Do you know the risks of having a weak password? Using weak and simple passwords can help enable fraudsters to gain unlawful access to your online accounts, often resulting in financial losses and identity theft.
As more major security and data breaches occur, many Australians are now affected by potential losses of personal information causing us to reflect on our own cybersecurity practices and how safe we feel from threats such as identity fraud. Even if passwords are not compromised during a data breach, the use of weak or recycled passwords for online accounts can leave people vulnerable, making them an easy target for scammers later on.
What is a weak password?
A weak password is typically short in length, and may use a common phrase or personal detail that can be easily guessed such as a date of birth or name of a pet. Weak passwords can also be system default passwords that haven’t yet been changed, or passwords that have been used repeatedly across various accounts. If hackers already have information on a victim (obtained from a separate data breach), then they can easily deduce the password if it contains personal information.
Research conducted by CyberNews found 123456 to be the most common password used in 2023, with the word password coming in close behind as the fourth most commonly used password globally.

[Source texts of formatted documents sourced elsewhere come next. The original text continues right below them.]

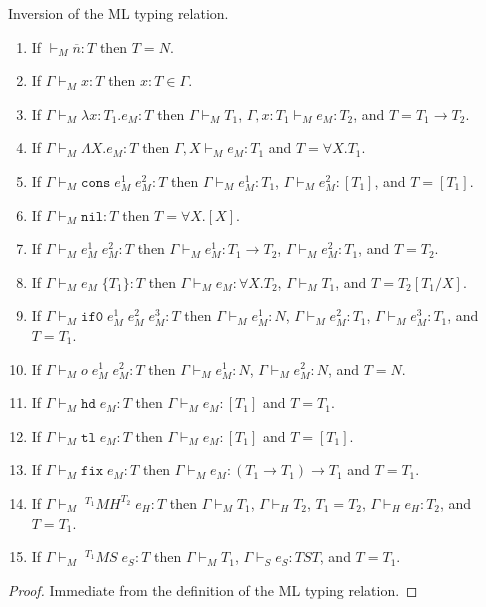 \begin{mi}
\label{mi}
Inversion of the ML typing relation.
\begin{enumerate}
\item If $\vdash_{M}\overline{n}:T$ then $T=N$.
\item If $\Gamma\vdash_{M}x:T$ then $x:T\in\Gamma$.
\item If $\Gamma\vdash_{M}\lambda x:T_{1}.e_{M}:T$ then $\Gamma\vdash_{M}T_{1}$, $\Gamma,x:T_{1}\vdash_{M}e_{M}:T_{2}$, and $T=T_{1}\rightarrow T_{2}$.
\item If $\Gamma\vdash_{M}\Lambda X.e_{M}:T$ then $\Gamma,X\vdash_{M}e_{M}:T_{1}$ and $T=\forall X.T_{1}$.
\item If $\Gamma\vdash_{M}\mathtt{cons}\;e_{M}^{1}\;e_{M}^{2}:T$ then $\Gamma\vdash_{M}e_{M}^{1}:T_{1}$, $\Gamma\vdash_{M}e_{M}^{2}:[T_{1}]$, and $T=[T_{1}]$.
\item If $\Gamma\vdash_{M}\mathtt{nil}:T$ then $T=\forall X.[X]$.
\item If $\Gamma\vdash_{M}e_{M}^{1}\;e_{M}^{2}:T$ then $\Gamma\vdash_{M}e_{M}^{1}:T_{1}\rightarrow T_{2}$, $\Gamma\vdash_{M}e_{M}^{2}:T_{1}$, and $T=T_{2}$.
\item If $\Gamma\vdash_{M}e_{M}\;\lbrace T_{1}\rbrace:T$ then $\Gamma\vdash_{M}e_{M}:\forall X.T_{2}$, $\Gamma\vdash_{M}T_{1}$, and $T=T_{2}[T_{1}/X]$.
\item If $\Gamma\vdash_{M}\mathtt{if0}\;e_{M}^{1}\;e_{M}^{2}\;e_{M}^{3}:T$ then $\Gamma\vdash_{M}e_{M}^{1}:N$, $\Gamma\vdash_{M}e_{M}^{2}:T_{1}$, $\Gamma\vdash_{M}e_{M}^{3}:T_{1}$, and $T=T_{1}$.
\item If $\Gamma\vdash_{M}o\;e_{M}^{1}\;e_{M}^{2}:T$ then $\Gamma\vdash_{M}e_{M}^{1}:N$, $\Gamma\vdash_{M}e_{M}^{2}:N$, and $T=N$.
\item If $\Gamma\vdash_{M}\mathtt{hd}\;e_{M}:T$ then $\Gamma\vdash_{M}e_{M}:[T_{1}]$ and $T=T_{1}$.
\item If $\Gamma\vdash_{M}\mathtt{tl}\;e_{M}:T$ then $\Gamma\vdash_{M}e_{M}:[T_{1}]$ and $T=[T_{1}]$.
\item If $\Gamma\vdash_{M}\mathtt{fix}\;e_{M}:T$ then $\Gamma\vdash_{M}e_{M}:(T_{1}\rightarrow T_{1})\rightarrow T_{1}$ and $T=T_{1}$.
\item If $\Gamma\vdash_{M}\;^{T_{1}}MH^{T_{2}}\;e_{H}:T$ then $\Gamma\vdash_{M}T_{1}$, $\Gamma\vdash_{H}T_{2}$, $T_{1}=T_{2}$, $\Gamma\vdash_{H}e_{H}:T_{2}$, and $T=T_{1}$.
\item If $\Gamma\vdash_{M}\;^{T_{1}}MS\;e_{S}:T$ then $\Gamma\vdash_{M}T_{1}$, $\Gamma\vdash_{S}e_{S}:TST$, and $T=T_{1}$.
\end{enumerate}
\begin{proof}
Immediate from the definition of the ML typing relation.
\end{proof}
\end{mi}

Cybercriminals take advantage of poor cybersecurity practices
According to a 2021 global report by Help Net Security on cybersecurity and online behaviours, approximately a quarter of online users choose to use a simple password for their accounts. Choosing easy to guess or obvious passwords may leave your online accounts susceptible to cyber-attacks with hackers purposely targeting accounts with weak passwords to gain quick and easy access, often leading to severe consequences. Weak passwords provide an easy avenue for cybercriminals to exploit. They can use this information to launch further attacks or sell the credentials for profit on the dark web. When passwords are simple, common, or too short, hackers can quickly crack them with automated tools. A password containing less than eight characters can be compromised in a matter of seconds.
What can happen when a password is compromised?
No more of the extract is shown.